The idea here is to let Task implementations treat these like a result with a well defined schema - let Tasks write data to a particular Task file(s) (e.g. /tekton/provenance/inputs/foo.json, /tekton/provenance/outputs/bar.json), then have the entrypoint slurp the data up and return it back to the controller. https://pkg.go.dev/github.com/tektoncd/pipeline/pkg/apis/pipeline/v1beta1#Provenance would likely be a good home for this data.

Because the schema will be well defined, we can take shortcuts to compress this (e.g. we don't need to store the entire payload in the termination message buffer, we can transfer a serialized version).

We can also piggyback off of TEP-0089 for non-falsifiable provenance.

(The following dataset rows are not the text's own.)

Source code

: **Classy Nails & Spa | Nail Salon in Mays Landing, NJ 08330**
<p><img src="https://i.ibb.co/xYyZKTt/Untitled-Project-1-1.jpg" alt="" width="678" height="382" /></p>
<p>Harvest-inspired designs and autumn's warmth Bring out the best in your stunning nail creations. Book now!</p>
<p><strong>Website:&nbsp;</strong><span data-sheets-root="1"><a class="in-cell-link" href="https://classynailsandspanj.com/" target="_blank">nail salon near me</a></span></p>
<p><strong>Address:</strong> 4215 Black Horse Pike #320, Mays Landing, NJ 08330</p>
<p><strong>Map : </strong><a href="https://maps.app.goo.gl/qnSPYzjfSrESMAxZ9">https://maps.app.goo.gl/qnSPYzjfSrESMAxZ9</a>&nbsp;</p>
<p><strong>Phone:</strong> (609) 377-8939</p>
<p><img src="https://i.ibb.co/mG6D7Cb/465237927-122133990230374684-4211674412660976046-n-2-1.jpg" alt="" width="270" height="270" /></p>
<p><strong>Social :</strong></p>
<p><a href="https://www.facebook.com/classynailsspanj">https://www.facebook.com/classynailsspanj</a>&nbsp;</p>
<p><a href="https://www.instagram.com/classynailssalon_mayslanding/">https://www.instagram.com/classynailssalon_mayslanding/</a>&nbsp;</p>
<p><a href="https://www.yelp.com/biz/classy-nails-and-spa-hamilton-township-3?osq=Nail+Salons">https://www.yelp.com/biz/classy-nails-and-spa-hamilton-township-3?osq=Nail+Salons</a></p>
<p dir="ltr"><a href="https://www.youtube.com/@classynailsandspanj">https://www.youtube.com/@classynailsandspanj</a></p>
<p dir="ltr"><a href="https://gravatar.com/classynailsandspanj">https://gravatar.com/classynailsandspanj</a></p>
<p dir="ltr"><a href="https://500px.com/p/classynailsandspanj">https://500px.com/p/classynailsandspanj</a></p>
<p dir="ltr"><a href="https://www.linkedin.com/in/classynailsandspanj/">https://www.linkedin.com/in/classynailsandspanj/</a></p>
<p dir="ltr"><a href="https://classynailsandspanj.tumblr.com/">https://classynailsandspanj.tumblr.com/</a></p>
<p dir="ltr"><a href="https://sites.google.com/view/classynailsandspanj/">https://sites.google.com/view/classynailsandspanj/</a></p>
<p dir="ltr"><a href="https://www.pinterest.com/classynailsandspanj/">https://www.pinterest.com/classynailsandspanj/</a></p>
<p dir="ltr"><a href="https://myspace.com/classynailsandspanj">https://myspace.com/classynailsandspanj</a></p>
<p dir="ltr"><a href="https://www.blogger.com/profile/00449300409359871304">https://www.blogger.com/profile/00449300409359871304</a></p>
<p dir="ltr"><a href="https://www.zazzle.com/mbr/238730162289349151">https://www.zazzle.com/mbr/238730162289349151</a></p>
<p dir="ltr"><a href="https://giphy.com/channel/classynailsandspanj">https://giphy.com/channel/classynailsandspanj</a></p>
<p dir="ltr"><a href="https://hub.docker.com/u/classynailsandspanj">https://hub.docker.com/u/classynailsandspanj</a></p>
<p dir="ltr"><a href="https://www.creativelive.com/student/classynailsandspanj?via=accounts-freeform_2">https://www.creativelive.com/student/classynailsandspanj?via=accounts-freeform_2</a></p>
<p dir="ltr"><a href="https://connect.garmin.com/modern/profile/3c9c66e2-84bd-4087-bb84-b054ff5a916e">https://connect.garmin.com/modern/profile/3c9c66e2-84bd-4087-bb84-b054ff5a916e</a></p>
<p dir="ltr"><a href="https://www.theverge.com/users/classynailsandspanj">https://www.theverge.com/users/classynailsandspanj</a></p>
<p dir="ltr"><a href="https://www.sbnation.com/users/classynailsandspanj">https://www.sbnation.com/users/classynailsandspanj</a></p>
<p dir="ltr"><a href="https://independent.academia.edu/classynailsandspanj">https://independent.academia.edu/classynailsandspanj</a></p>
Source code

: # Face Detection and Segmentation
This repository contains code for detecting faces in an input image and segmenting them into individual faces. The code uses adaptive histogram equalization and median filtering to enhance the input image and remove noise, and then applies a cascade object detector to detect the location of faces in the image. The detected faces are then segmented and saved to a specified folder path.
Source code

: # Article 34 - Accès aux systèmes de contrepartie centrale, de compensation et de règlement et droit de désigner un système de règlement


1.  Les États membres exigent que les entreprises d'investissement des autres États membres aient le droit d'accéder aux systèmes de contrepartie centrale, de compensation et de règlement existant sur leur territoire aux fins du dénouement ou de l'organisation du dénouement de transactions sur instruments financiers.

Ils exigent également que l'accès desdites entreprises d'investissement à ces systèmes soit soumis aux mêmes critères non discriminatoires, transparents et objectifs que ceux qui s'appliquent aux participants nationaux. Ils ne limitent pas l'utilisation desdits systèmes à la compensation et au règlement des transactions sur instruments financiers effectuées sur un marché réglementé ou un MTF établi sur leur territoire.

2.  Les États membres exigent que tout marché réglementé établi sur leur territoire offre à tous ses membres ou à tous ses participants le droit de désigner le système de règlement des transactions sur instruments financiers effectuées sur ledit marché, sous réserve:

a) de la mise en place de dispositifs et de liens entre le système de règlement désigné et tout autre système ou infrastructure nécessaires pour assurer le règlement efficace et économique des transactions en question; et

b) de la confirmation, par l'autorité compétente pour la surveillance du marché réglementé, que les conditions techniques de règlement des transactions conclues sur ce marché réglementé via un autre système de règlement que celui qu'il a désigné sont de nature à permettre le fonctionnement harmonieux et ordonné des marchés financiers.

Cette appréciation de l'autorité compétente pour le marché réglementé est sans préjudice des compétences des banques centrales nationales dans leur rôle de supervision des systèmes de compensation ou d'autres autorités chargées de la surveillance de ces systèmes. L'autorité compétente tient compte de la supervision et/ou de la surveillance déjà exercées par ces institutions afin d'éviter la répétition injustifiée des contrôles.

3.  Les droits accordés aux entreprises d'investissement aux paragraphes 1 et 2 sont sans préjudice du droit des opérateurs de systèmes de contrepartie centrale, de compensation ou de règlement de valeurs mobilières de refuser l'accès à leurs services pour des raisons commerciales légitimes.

The key thing here is this data does not need to be specified by the user in their Task spec. It is merely optional data Task implementations can choose to produce.

Use case

Chains has grown organically to look for provenance data in a few different ways, but they all have trade offs:

Method	Can populate inputs	Can populate outputs	Can support multiple references	Can support arbitrary artifact types
Results ending in `DIGEST`	❌	✅	❌	❌
Results named `IMAGES`	❌	✅	✅	❌
Results named `CHAINS-GIT_URL` / `CHAINS-GIT_COMMIT`	✅	❌	❌	❌
Results ending in `-ARTIFACT_INPUTS`	✅	❌	❌	✅
Results ending in `-ARTIFACT_OUTPUTS`	❌	✅	❌	✅

Originally, only images were supported. We made progress with https://github.com/tektoncd/pipeline/issues/5455 / TEP-0109 with structured params, but we've seen 2 notable drawbacks since it was implemented:

There's no away to specify variable length outputs - this makes supporting tasks that can generate multiple artifacts difficult (example - multiarch images)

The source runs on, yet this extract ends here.